- Assignment
Write the listing out again, exactly as it reads below.

[Given records Boundary: Start]

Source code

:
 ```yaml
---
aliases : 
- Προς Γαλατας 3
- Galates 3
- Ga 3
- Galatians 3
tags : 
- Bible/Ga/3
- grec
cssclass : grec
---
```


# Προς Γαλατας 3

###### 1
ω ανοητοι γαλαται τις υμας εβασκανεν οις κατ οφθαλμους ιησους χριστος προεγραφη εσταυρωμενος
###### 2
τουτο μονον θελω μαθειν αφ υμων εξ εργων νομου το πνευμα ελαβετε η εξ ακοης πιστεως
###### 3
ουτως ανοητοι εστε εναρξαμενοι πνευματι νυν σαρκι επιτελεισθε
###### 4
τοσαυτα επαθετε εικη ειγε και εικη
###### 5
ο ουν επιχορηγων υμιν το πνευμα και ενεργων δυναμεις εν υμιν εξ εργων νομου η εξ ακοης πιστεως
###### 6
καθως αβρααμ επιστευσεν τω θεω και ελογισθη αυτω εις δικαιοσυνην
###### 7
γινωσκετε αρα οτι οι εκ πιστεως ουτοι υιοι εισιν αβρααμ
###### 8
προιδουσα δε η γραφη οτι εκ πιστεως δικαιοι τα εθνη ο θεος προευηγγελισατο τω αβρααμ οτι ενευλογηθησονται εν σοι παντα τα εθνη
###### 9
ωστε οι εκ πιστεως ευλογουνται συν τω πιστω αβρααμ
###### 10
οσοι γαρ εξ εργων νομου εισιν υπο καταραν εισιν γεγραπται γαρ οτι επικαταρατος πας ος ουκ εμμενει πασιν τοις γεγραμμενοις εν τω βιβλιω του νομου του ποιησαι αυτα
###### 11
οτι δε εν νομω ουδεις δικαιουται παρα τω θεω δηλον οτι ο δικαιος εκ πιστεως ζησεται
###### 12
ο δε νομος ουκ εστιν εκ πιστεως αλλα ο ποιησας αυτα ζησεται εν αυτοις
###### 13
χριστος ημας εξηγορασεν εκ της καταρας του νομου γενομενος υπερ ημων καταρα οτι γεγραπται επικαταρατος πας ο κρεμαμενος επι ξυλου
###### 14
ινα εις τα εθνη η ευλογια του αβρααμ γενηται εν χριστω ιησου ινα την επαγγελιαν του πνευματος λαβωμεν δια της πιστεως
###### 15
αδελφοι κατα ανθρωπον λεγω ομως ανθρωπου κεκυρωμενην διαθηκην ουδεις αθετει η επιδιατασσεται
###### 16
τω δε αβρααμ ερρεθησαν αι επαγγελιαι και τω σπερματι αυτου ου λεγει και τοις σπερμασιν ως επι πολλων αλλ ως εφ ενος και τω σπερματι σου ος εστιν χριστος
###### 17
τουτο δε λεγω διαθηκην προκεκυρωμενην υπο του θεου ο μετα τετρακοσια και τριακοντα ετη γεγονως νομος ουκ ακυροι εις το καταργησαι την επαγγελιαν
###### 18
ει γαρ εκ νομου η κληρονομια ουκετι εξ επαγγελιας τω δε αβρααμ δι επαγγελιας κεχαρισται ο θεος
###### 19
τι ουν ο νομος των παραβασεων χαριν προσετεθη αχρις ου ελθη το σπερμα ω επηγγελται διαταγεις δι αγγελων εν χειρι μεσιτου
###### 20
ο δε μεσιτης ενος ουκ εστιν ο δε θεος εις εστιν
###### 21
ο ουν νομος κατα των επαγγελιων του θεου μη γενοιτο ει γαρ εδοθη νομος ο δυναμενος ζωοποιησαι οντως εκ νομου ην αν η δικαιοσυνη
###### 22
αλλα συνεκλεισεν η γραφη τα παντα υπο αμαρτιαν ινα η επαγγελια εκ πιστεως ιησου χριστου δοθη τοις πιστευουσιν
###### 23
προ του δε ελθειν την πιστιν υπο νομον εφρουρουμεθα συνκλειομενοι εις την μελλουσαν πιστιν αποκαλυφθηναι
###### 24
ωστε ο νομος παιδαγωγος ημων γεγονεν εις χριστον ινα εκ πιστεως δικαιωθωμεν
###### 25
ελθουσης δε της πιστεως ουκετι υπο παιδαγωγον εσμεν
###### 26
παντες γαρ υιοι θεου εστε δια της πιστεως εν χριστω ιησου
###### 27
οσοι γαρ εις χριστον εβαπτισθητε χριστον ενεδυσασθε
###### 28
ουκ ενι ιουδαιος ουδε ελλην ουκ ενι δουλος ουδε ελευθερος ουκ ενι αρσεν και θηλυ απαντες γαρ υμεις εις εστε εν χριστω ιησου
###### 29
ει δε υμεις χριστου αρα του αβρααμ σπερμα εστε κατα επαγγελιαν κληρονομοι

[Given records Boundary: End]

- Written response
Source code

:
 ```yaml
---
aliases : 
- Προς Γαλατας 3
- Galates 3
- Ga 3
- Galatians 3
tags : 
- Bible/Ga/3
- grec
cssclass : grec
---
```


# Προς Γαλατας 3

###### 1
ω ανοητοι γαλαται τις υμας εβασκανεν οις κατ οφθαλμους ιησους χριστος προεγραφη εσταυρωμενος
###### 2
τουτο μονον θελω μαθειν αφ υμων εξ εργων νομου το πνευμα ελαβετε η εξ ακοης πιστεως
###### 3
ουτως ανοητοι εστε εναρξαμενοι πνευματι νυν σαρκι επιτελεισθε
###### 4
τοσαυτα επαθετε εικη ειγε και εικη
###### 5
ο ουν επιχορηγων υμιν το πνευμα και ενεργων δυναμεις εν υμιν εξ εργων νομου η εξ ακοης πιστεως
###### 6
καθως αβρααμ επιστευσεν τω θεω και ελογισθη αυτω εις δικαιοσυνην
###### 7
γινωσκετε αρα οτι οι εκ πιστεως ουτοι υιοι εισιν αβρααμ
###### 8
προιδουσα δε η γραφη οτι εκ πιστεως δικαιοι τα εθνη ο θεος προευηγγελισατο τω αβρααμ οτι ενευλογηθησονται εν σοι παντα τα εθνη
###### 9
ωστε οι εκ πιστεως ευλογουνται συν τω πιστω αβρααμ
###### 10
οσοι γαρ εξ εργων νομου εισιν υπο καταραν εισιν γεγραπται γαρ οτι επικαταρατος πας ος ουκ εμμενει πασιν τοις γεγραμμενοις εν τω βιβλιω του νομου του ποιησαι αυτα
###### 11
οτι δε εν νομω ουδεις δικαιουται παρα τω θεω δηλον οτι ο δικαιος εκ πιστεως ζησεται
###### 12
ο δε νομος ουκ εστιν εκ πιστεως αλλα ο ποιησας αυτα ζησεται εν αυτοις
###### 13
χριστος ημας εξηγορασεν εκ της καταρας του νομου γενομενος υπερ ημων καταρα οτι γεγραπται επικαταρατος πας ο κρεμαμενος επι ξυλου
###### 14
ινα εις τα εθνη η ευλογια του αβρααμ γενηται εν χριστω ιησου ινα την επαγγελιαν του πνευματος λαβωμεν δια της πιστεως
###### 15
αδελφοι κατα ανθρωπον λεγω ομως ανθρωπου κεκυρωμενην διαθηκην ουδεις αθετει η επιδιατασσεται
###### 16
τω δε αβρααμ ερρεθησαν αι επαγγελιαι και τω σπερματι αυτου ου λεγει και τοις σπερμασιν ως επι πολλων αλλ ως εφ ενος και τω σπερματι σου ος εστιν χριστος
###### 17
τουτο δε λεγω διαθηκην προκεκυρωμενην υπο του θεου ο μετα τετρακοσια και τριακοντα ετη γεγονως νομος ουκ ακυροι εις το καταργησαι την επαγγελιαν
###### 18
ει γαρ εκ νομου η κληρονομια ουκετι εξ επαγγελιας τω δε αβρααμ δι επαγγελιας κεχαρισται ο θεος
###### 19
τι ουν ο νομος των παραβασεων χαριν προσετεθη αχρις ου ελθη το σπερμα ω επηγγελται διαταγεις δι αγγελων εν χειρι μεσιτου
###### 20
ο δε μεσιτης ενος ουκ εστιν ο δε θεος εις εστιν
###### 21
ο ουν νομος κατα των επαγγελιων του θεου μη γενοιτο ει γαρ εδοθη νομος ο δυναμενος ζωοποιησαι οντως εκ νομου ην αν η δικαιοσυνη
###### 22
αλλα συνεκλεισεν η γραφη τα παντα υπο αμαρτιαν ινα η επαγγελια εκ πιστεως ιησου χριστου δοθη τοις πιστευουσιν
###### 23
προ του δε ελθειν την πιστιν υπο νομον εφρουρουμεθα συνκλειομενοι εις την μελλουσαν πιστιν αποκαλυφθηναι
###### 24
ωστε ο νομος παιδαγωγος ημων γεγονεν εις χριστον ινα εκ πιστεως δικαιωθωμεν
###### 25
ελθουσης δε της πιστεως ουκετι υπο παιδαγωγον εσμεν
###### 26
παντες γαρ υιοι θεου εστε δια της πιστεως εν χριστω ιησου
###### 27
οσοι γαρ εις χριστον εβαπτισθητε χριστον ενεδυσασθε
###### 28
ουκ ενι ιουδαιος ουδε ελλην ουκ ενι δουλος ουδε ελευθερος ουκ ενι αρσεν και θηλυ απαντες γαρ υμεις εις εστε εν χριστω ιησου
###### 29
ει δε υμεις χριστου αρα του αβρααμ σπερμα εστε κατα επαγγελιαν κληρονομοι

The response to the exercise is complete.